**ACTION ITEM**
Report every line of the records that includes the word "operations".

^^^^^^^^^^^^^^^^

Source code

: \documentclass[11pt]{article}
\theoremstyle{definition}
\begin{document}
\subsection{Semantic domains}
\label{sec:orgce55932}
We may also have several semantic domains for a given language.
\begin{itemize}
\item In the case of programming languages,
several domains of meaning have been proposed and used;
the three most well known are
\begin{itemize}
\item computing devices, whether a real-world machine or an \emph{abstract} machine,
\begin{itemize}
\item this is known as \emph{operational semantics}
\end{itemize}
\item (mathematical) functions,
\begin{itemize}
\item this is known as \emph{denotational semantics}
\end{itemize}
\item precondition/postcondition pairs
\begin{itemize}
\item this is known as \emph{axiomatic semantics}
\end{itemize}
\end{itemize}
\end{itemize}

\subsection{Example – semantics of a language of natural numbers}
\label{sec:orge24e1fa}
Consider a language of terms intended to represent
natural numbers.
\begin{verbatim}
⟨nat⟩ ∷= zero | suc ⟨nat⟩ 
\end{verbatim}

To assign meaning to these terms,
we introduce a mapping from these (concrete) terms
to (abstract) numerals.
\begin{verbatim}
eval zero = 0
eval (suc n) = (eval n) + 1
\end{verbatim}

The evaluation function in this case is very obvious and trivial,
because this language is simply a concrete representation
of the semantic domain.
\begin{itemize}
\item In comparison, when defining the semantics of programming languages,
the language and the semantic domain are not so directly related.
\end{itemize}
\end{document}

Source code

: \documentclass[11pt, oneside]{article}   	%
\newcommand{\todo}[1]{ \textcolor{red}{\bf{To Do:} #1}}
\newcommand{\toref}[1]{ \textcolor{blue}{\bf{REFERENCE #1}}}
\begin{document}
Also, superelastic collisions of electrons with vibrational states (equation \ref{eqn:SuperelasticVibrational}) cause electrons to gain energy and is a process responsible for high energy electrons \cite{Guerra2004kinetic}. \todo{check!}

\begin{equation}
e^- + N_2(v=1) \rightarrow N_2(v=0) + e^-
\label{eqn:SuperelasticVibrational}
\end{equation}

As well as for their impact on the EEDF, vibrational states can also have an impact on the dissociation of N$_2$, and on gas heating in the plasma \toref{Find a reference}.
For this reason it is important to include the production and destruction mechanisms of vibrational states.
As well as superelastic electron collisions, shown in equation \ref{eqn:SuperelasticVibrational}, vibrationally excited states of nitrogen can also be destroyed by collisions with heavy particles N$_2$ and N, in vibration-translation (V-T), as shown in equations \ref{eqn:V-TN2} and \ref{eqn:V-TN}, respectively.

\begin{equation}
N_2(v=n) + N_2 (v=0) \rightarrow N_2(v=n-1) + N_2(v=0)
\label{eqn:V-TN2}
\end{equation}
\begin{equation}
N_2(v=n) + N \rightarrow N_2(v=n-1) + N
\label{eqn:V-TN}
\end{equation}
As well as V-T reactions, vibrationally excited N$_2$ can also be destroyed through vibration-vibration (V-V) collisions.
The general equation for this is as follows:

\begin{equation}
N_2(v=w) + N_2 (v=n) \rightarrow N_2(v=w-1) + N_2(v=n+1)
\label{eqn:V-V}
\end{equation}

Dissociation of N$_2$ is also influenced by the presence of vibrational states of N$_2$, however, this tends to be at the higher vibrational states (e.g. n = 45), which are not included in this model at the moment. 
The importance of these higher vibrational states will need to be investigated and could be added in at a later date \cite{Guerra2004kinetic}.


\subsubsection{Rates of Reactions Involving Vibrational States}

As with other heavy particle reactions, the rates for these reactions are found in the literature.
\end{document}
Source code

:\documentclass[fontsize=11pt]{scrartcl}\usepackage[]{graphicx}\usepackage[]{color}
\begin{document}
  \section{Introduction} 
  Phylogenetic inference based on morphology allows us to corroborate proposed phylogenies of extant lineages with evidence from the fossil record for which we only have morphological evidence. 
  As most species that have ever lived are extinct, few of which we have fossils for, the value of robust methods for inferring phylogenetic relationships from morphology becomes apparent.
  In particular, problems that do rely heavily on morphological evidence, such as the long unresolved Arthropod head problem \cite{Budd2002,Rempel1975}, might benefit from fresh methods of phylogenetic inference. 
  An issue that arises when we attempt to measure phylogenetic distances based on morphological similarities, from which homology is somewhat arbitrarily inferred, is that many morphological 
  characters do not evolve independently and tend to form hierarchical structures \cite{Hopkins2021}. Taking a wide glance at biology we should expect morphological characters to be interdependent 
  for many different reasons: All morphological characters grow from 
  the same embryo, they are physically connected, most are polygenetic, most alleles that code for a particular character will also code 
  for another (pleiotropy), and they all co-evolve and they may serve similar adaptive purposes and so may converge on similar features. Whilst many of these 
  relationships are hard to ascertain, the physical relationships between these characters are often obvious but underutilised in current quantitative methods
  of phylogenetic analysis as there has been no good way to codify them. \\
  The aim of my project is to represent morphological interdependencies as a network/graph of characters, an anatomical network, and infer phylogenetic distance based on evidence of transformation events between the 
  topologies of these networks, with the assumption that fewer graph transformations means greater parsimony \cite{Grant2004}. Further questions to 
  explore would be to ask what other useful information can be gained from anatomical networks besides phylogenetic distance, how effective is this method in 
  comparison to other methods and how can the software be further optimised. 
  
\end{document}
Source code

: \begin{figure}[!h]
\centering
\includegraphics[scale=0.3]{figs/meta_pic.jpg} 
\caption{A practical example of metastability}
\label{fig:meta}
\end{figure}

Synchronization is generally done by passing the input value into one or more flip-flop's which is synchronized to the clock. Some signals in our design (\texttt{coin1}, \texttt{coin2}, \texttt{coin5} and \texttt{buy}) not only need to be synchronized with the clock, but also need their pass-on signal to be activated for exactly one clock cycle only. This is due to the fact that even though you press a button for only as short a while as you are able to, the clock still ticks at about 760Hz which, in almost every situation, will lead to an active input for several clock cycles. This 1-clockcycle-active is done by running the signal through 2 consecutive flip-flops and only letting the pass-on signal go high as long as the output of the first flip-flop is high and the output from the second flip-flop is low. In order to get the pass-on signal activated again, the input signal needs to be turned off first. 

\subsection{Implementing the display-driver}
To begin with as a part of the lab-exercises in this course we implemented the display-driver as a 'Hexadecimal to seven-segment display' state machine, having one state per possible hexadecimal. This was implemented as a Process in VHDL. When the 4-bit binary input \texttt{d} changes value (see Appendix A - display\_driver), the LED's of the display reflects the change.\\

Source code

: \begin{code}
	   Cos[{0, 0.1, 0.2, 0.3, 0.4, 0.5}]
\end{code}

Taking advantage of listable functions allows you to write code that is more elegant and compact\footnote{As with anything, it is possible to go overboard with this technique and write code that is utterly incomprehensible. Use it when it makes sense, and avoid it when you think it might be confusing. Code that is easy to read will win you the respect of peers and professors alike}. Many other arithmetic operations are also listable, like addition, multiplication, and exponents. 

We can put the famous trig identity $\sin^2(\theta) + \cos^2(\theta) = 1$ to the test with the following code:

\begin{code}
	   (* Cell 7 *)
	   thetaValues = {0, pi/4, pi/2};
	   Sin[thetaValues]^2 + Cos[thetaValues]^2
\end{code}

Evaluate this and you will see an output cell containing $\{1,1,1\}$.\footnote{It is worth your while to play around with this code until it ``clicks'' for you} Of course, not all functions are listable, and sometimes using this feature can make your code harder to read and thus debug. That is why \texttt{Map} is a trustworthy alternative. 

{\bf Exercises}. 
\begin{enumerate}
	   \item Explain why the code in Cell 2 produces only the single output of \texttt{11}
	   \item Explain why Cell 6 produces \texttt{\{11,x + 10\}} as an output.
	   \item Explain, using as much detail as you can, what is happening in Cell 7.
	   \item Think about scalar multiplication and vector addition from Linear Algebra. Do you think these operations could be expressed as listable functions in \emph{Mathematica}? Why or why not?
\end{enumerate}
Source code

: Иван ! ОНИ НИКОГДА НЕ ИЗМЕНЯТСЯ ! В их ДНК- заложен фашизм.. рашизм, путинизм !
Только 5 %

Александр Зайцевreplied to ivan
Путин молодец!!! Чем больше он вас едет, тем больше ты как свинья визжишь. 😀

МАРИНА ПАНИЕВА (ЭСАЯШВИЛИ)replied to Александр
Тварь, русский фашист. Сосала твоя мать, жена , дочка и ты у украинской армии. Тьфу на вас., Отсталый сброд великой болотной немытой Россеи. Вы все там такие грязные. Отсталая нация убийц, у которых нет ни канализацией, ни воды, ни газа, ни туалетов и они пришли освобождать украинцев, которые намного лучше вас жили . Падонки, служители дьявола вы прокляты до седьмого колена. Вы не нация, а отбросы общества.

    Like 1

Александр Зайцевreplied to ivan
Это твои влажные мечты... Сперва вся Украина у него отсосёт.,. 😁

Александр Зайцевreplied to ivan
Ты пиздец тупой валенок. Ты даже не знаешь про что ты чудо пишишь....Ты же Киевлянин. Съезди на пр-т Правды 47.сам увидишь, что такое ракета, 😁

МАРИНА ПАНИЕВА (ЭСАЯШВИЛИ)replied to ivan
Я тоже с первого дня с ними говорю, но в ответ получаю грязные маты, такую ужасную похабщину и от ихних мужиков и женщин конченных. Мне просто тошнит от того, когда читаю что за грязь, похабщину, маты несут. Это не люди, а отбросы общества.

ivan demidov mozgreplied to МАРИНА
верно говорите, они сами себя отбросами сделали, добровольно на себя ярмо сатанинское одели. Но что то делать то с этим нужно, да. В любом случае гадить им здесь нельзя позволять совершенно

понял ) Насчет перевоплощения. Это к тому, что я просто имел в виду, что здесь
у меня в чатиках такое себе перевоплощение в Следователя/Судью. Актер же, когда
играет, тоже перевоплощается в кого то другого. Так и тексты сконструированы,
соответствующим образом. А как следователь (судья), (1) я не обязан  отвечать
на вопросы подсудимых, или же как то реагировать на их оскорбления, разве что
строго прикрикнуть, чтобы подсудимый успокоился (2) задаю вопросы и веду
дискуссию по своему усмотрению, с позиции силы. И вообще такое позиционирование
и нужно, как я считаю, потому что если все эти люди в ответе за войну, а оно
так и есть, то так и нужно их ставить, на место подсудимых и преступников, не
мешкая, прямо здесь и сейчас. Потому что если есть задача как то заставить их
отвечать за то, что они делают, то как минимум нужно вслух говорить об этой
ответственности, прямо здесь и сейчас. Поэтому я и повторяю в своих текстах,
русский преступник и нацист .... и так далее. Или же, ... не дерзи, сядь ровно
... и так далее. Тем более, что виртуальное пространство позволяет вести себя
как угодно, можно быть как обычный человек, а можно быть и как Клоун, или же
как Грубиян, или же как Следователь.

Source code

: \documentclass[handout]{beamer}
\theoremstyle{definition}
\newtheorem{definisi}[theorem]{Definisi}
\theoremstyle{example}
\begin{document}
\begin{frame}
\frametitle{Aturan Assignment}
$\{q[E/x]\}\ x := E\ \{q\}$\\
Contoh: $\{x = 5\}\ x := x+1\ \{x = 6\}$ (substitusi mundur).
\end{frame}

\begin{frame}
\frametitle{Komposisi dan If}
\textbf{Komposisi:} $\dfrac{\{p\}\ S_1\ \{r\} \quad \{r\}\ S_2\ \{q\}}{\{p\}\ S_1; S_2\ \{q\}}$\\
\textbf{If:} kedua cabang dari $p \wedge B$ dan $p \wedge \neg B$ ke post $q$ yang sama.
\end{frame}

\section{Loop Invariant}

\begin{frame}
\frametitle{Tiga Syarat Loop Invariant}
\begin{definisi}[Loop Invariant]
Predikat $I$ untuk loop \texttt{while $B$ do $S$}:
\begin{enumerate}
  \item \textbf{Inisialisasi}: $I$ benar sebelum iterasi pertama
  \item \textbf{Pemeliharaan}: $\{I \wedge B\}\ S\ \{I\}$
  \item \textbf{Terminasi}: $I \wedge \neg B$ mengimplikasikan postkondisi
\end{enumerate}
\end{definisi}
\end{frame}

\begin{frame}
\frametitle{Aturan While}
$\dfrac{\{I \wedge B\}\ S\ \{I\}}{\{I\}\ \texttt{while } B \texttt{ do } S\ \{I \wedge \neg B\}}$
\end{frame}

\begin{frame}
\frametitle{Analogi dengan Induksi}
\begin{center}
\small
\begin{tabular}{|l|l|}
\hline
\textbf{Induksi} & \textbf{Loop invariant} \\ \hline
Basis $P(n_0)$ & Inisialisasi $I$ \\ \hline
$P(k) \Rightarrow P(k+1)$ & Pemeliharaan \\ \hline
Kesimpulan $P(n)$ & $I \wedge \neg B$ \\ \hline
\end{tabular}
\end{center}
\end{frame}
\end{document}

^^^^^^^^^^^^^^^^

**RESULT OF THIS EXERCISE**
Taking advantage of listable functions allows you to write code that is more elegant and compact\footnote{As with anything, it is possible to go overboard with this technique and write code that is utterly incomprehensible. Use it when it makes sense, and avoid it when you think it might be confusing. Code that is easy to read will win you the respect of peers and professors alike}. Many other arithmetic operations are also listable, like addition, multiplication, and exponents. 
	   \item Think about scalar multiplication and vector addition from Linear Algebra. Do you think these operations could be expressed as listable functions in \emph{Mathematica}? Why or why not?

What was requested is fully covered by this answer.